Melalui perubahan tersebut, perusahaan otomotif yang sudah memenuhi syarat dapat mengimpor mobil listrik murni (Battery Electric Vehicle/BEV) secara utuh atau completely built-up (CBU) tanpa biaya bea masuk dan dibebaskan PPnBM serta pajak daerah.
Akan tetapi, bukan berarti perusahaan terkait bebas mengimpor mobil. Sebab, pada salah satu beleidnya, pabrikan harus membangun fasilitas manufaktur dan/atau meningkatkan produksi mobil listrik selama periode impor atau akhir 2025.
Salah satu pabrikan yang menikmati kebijakan tersebut adalah BYD Indonesia. Seperti diketahui saat ini BYD menjual kendaraan listrik dengan harga yang terjangkau, dimulai dari Rp 300 jutaan.
Kalau insentif tersebut sudah tidak diberlakukan, otomatis harga kendaraan listrik CBU tentu akan mengalami penyesuaian.
Kendati demikian, BYD Indonesia memastikan bahwa kendaraannya tidak akan mengalami kenaikan harga meski insentif bebas impor mobil listrik sudah tidak diberlakukan.
“Sebenarnya BYD bukan spesifik pemanfaatan insentif impor, karena BYD adalah kegiatan penetrasi market berbasis investasi. Kita mensimulasikan harga sekarang dengan kondisi lokal produksi. Jadi tidak ada perbedaan (harga), ada manufaktur atau tidak ada manufaktur,” ucap Head of Marketing Communication PT BYD Motor Indonesia Luther T Panjaitan, Kamis (26/7/2024).

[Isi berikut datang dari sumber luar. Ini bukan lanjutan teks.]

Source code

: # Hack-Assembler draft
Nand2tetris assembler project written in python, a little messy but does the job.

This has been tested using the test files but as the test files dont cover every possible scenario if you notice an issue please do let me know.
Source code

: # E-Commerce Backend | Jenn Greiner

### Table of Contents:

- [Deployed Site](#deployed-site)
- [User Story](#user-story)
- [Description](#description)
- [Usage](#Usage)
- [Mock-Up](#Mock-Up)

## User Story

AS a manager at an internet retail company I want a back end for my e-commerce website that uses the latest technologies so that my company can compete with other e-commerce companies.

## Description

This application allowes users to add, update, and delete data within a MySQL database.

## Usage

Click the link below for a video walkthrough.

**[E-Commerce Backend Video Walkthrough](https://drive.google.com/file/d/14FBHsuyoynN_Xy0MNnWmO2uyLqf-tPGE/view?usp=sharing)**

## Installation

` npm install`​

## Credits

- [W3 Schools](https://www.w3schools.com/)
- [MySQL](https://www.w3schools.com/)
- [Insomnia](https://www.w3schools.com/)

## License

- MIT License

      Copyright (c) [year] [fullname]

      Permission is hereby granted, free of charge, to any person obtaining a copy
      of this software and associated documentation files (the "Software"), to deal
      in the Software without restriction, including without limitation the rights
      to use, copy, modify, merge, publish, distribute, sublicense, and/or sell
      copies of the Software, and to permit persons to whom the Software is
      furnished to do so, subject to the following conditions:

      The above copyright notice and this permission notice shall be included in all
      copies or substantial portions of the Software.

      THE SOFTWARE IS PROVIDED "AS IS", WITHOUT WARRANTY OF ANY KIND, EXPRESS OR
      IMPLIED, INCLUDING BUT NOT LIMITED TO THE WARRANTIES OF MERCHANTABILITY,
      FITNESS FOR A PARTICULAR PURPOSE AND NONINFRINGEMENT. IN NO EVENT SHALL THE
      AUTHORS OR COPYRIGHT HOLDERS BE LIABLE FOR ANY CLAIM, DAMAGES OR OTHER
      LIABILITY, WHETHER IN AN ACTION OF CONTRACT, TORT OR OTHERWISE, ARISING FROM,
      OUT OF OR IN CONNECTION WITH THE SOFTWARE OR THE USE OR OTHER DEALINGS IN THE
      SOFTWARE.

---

Seperti diketahui, BYD saat ini sedang membangun fasilitas perakitan dalam negeri di Jawa Barat yang ditargetkan selesai pada akhir 2025. Disebutkan bahwa fasilitas pabrik BYD itu akan berdiri di lahan sekitar 109 hektar (ha).
Namun, belum diketahui secara pasti model apa saja yang akan diproduksi di pabrik tersebut.